TASK DESCRIPTION - Which lines in the records below contain the word "Descripcion"? Report each of them.

DATA -
##########

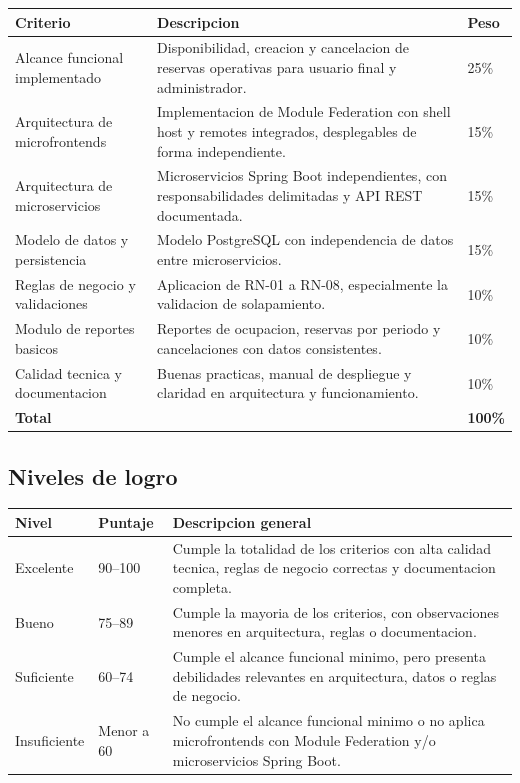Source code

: \documentclass[12pt,a4paper]{article}
\begin{document}
\begin{longtable}{p{4.2cm}p{7.5cm}p{2cm}}
\textbf{Criterio} & \textbf{Descripcion} & \textbf{Peso} \\
\hline
Alcance funcional implementado & Disponibilidad, creacion y cancelacion de reservas operativas para usuario final y administrador. & 25\% \\
Arquitectura de microfrontends & Implementacion de Module Federation con shell host y remotes integrados, desplegables de forma independiente. & 15\% \\
Arquitectura de microservicios & Microservicios Spring Boot independientes, con responsabilidades delimitadas y API REST documentada. & 15\% \\
Modelo de datos y persistencia & Modelo PostgreSQL con independencia de datos entre microservicios. & 15\% \\
Reglas de negocio y validaciones & Aplicacion de RN-01 a RN-08, especialmente la validacion de solapamiento. & 10\% \\
Modulo de reportes basicos & Reportes de ocupacion, reservas por periodo y cancelaciones con datos consistentes. & 10\% \\
Calidad tecnica y documentacion & Buenas practicas, manual de despliegue y claridad en arquitectura y funcionamiento. & 10\% \\
\textbf{Total} & & \textbf{100\%} \\
\end{longtable}

\subsection{Niveles de logro}

\begin{longtable}{p{3cm}p{2.5cm}p{8.5cm}}
\textbf{Nivel} & \textbf{Puntaje} & \textbf{Descripcion general} \\
\hline
Excelente & 90--100 & Cumple la totalidad de los criterios con alta calidad tecnica, reglas de negocio correctas y documentacion completa. \\
Bueno & 75--89 & Cumple la mayoria de los criterios, con observaciones menores en arquitectura, reglas o documentacion. \\
Suficiente & 60--74 & Cumple el alcance funcional minimo, pero presenta debilidades relevantes en arquitectura, datos o reglas de negocio. \\
Insuficiente & Menor a 60 & No cumple el alcance funcional minimo o no aplica microfrontends con Module Federation y/o microservicios Spring Boot. \\
\end{longtable}
\end{document}
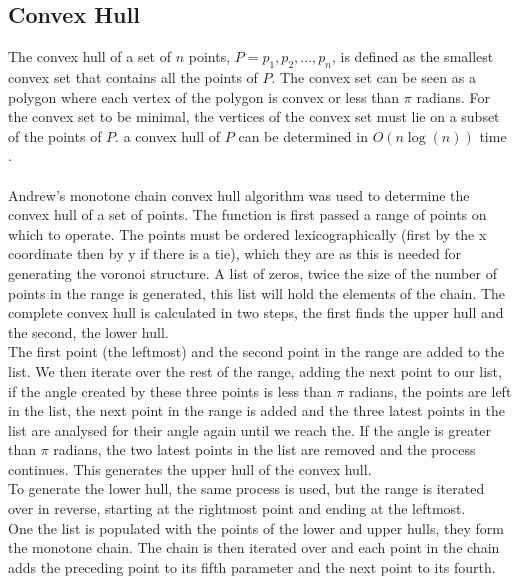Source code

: \subsection{Convex Hull}
The convex hull of a set of $n$ points, $P = {p_1,p_2,...,p_n}$, is defined as the smallest convex set that contains all the points of $P$. The convex set can be seen as a polygon where each vertex of the polygon is convex or less than $\pi$ radians. For the convex set to be minimal, the vertices of the convex set must lie on a subset of the points of $P$. a convex hull of $P$ can be determined in $O(n\log(n))$ time \citep{eddy1977new}.
\\
\\
Andrew's monotone chain convex hull algorithm \citep{andrew1979another} was used to determine the convex hull of a set of points. The function is first passed a range of points on which to operate. The points must be ordered lexicographically (first by the x coordinate then by y if there is a tie), which they are as this is needed for generating the voronoi structure. A list of zeros, twice the size of the number of points in the range is generated, this list will hold the elements of the chain. The complete convex hull is calculated in two steps, the first finds the upper hull and the second, the lower hull.
\\
The first point (the leftmost) and the second point in the range are added to the list. We then iterate over the rest of the range, adding the next point to our list, if the angle created by these three points is less than $\pi$ radians, the points are left in the list, the next point in the range is added and the three latest points in the list are analysed for their angle again until we reach the. If the angle is greater than $\pi$ radians, the two latest points in the list are removed and the process continues. This generates the upper hull of the convex hull.
\\
To generate the lower hull, the same process is used, but the range is iterated over in reverse, starting at the rightmost point and ending at the leftmost.
\\
One the list is populated with the points of the lower and upper hulls, they form the monotone chain. The chain is then iterated over and each point in the chain adds the preceding point to its fifth parameter and the next point to its fourth.


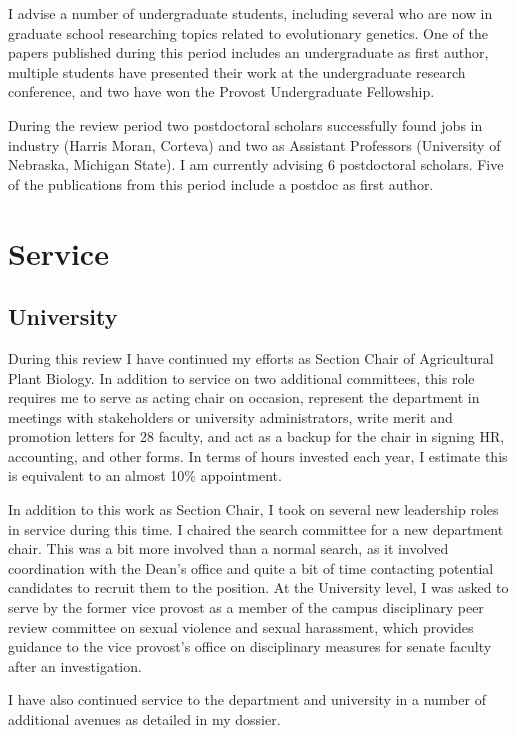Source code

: \documentclass[letterpaper,10pt]{article}
\begin{document}
I advise a number of undergraduate students, including several who are now in graduate school researching topics related to evolutionary genetics.
One of the papers published during this period includes an undergraduate as first author, multiple students have presented their work at the undergraduate research conference, and two have won the Provost Undergraduate Fellowship.

During the review period two postdoctoral scholars successfully found jobs in industry (Harris Moran, Corteva) and two as Assistant Professors (University of Nebraska, Michigan State). I am currently advising 6 postdoctoral scholars.  Five of the publications from this period include a postdoc as first author.

\section*{Service}

\subsection*{University}
During this review I have continued my efforts as Section Chair of Agricultural Plant Biology. In addition to service on two additional committees, this role requires me to serve as acting chair on occasion, represent the department in meetings with stakeholders or university administrators, write merit and promotion letters for 28 faculty, and act as a backup for the chair in signing HR, accounting, and other forms. In terms of hours invested each year, I estimate this is equivalent to an almost 10\% appointment.

In addition to this work as Section Chair, I took on several new leadership roles in service during this time.  I chaired the search committee for a new department chair.  This was a bit more involved than a normal search, as it involved coordination with the Dean's office and quite a bit of time contacting potential candidates to recruit them to the position. At the University level, I was asked to serve by the former vice provost as a member of the campus disciplinary peer review committee on sexual violence and sexual harassment, which provides  guidance to the vice provost's office on disciplinary measures for senate faculty after an investigation.

I have also continued service to the department and university in a number of additional avenues as detailed in my dossier.
\end{document}
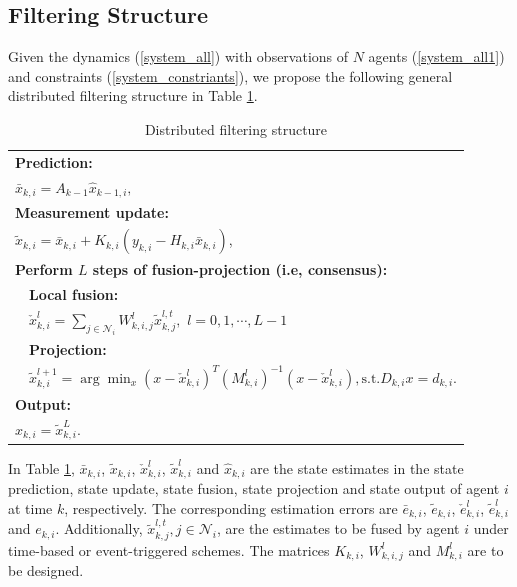 \documentclass[journal,transmag]{IEEEtran}
\begin{document}
	
	
	\subsection{Filtering Structure}
	
	Given the dynamics (\ref{system_all}) with observations of $N$ agents (\ref{system_all1}) and constraints (\ref{system_constriants}), we propose the following general distributed filtering structure in Table \ref{filter_stru}.


	\begin{table}[htbp]
		\caption{Distributed filtering structure}
		\label{filter_stru}	
		\centering  %
		\begin{tabular}{l}  %
			\hline\hline
			\textbf{Prediction:}\\
			$\bar x_{k,i}=A_{k-1}\hat x_{k-1,i},$\\
			\textbf{Measurement update:}\\	
			$\tilde x_{k,i}=\bar x_{k,i}+K_{k,i}(y_{k,i}-H_{k,i}\bar x_{k,i})$,  \\
			{\textbf{Perform $L$ steps of fusion-projection (i.e, consensus):}}\\
			{$\quad$\textbf{Local fusion:} }\\
			{$\quad$$\check  x_{k,i}^l=\sum_{j\in \mathcal{N}_{i}}W_{k,i,j}^l\tilde x_{k,j}^{l,t},$ $l=0,1,\cdots,L-1$}\\  %
			$\quad$\textbf{Projection:}\\
			{$\quad$$\tilde x_{k,i}^{l+1}=\arg\min_{x}(x-\check  x_{k,i}^l)^T(M_{k,i}^l)^{-1}(x-\check  x_{k,i}^l), \text{s.t.} D_{k,i}x=d_{k,i}.$}\\        %
	\textbf{Output:}\\	
	$\hat x_{k,i}=\tilde x_{k,i}^L$.	\\		
			\hline
		\end{tabular}
	\end{table}
	{In Table \ref{filter_stru}, $\bar x_{k,i}$, $\tilde x_{k,i}$, $\check x_{k,i}^l$,  $\tilde x_{k,i}^l$   and $\hat x_{k,i}$ are the state estimates in the state prediction,  state update,  state fusion, state projection and state output  of agent $i$ at time $k$, respectively.
		The corresponding estimation errors are $\bar e_{k,i}$, $\tilde e_{k,i}$, $\check e_{k,i}^l$,  $\tilde e_{k,i}^l$   and $e_{k,i}$.  Additionally, $\tilde x_{k,j}^{l,t},j\in\mathcal{N}_i$, are the estimates to be fused by agent $i$ under time-based or event-triggered schemes. The matrices $K_{k,i}$, $W_{k,i,j}^l$ and $M_{k,i}^l$ are to be designed.}
	
\end{document}
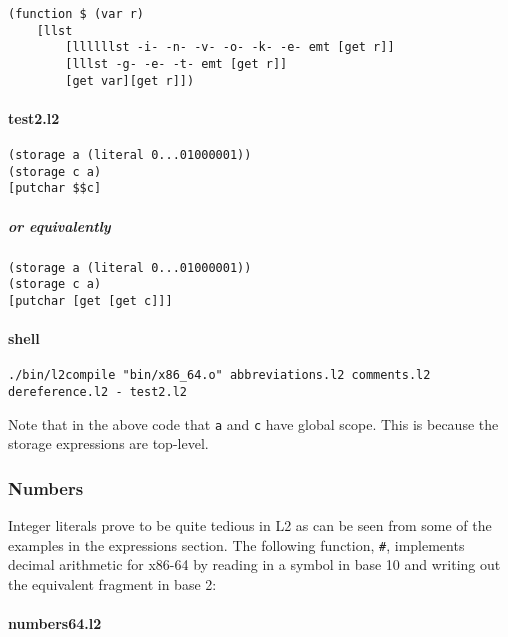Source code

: \documentclass[]{article}
\let\oldparagraph\paragraph
\renewcommand{\paragraph}[1]{\oldparagraph{#1}\mbox{}}
\let\oldsubparagraph\subparagraph
\renewcommand{\subparagraph}[1]{\oldsubparagraph{#1}\mbox{}}
\begin{document}
\begin{verbatim}
(function $ (var r)
    [llst
        [llllllst -i- -n- -v- -o- -k- -e- emt [get r]]
        [lllst -g- -e- -t- emt [get r]]
        [get var][get r]])
\end{verbatim}

\hypertarget{test2.l2}{%
\paragraph{test2.l2}\label{test2.l2}}

\begin{verbatim}
(storage a (literal 0...01000001))
(storage c a)
[putchar $$c]
\end{verbatim}

\hypertarget{or-equivalently}{%
\subparagraph{or equivalently}\label{or-equivalently}}

\begin{verbatim}
(storage a (literal 0...01000001))
(storage c a)
[putchar [get [get c]]]
\end{verbatim}

\hypertarget{shell-1}{%
\paragraph{shell}\label{shell-1}}

\begin{verbatim}
./bin/l2compile "bin/x86_64.o" abbreviations.l2 comments.l2 dereference.l2 - test2.l2
\end{verbatim}

Note that in the above code that \texttt{a} and \texttt{c} have global
scope. This is because the storage expressions are top-level.

\hypertarget{numbers}{%
\subsubsection{Numbers}\label{numbers}}

Integer literals prove to be quite tedious in L2 as can be seen from
some of the examples in the expressions section. The following function,
\texttt{\#}, implements decimal arithmetic for x86-64 by reading in a
symbol in base 10 and writing out the equivalent fragment in base 2:

\hypertarget{numbers64.l2}{%
\paragraph{numbers64.l2}\label{numbers64.l2}}
\end{document}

##########

RESULT FOR THIS TASK -
\textbf{Criterio} & \textbf{Descripcion} & \textbf{Peso} \\
\textbf{Nivel} & \textbf{Puntaje} & \textbf{Descripcion general} \\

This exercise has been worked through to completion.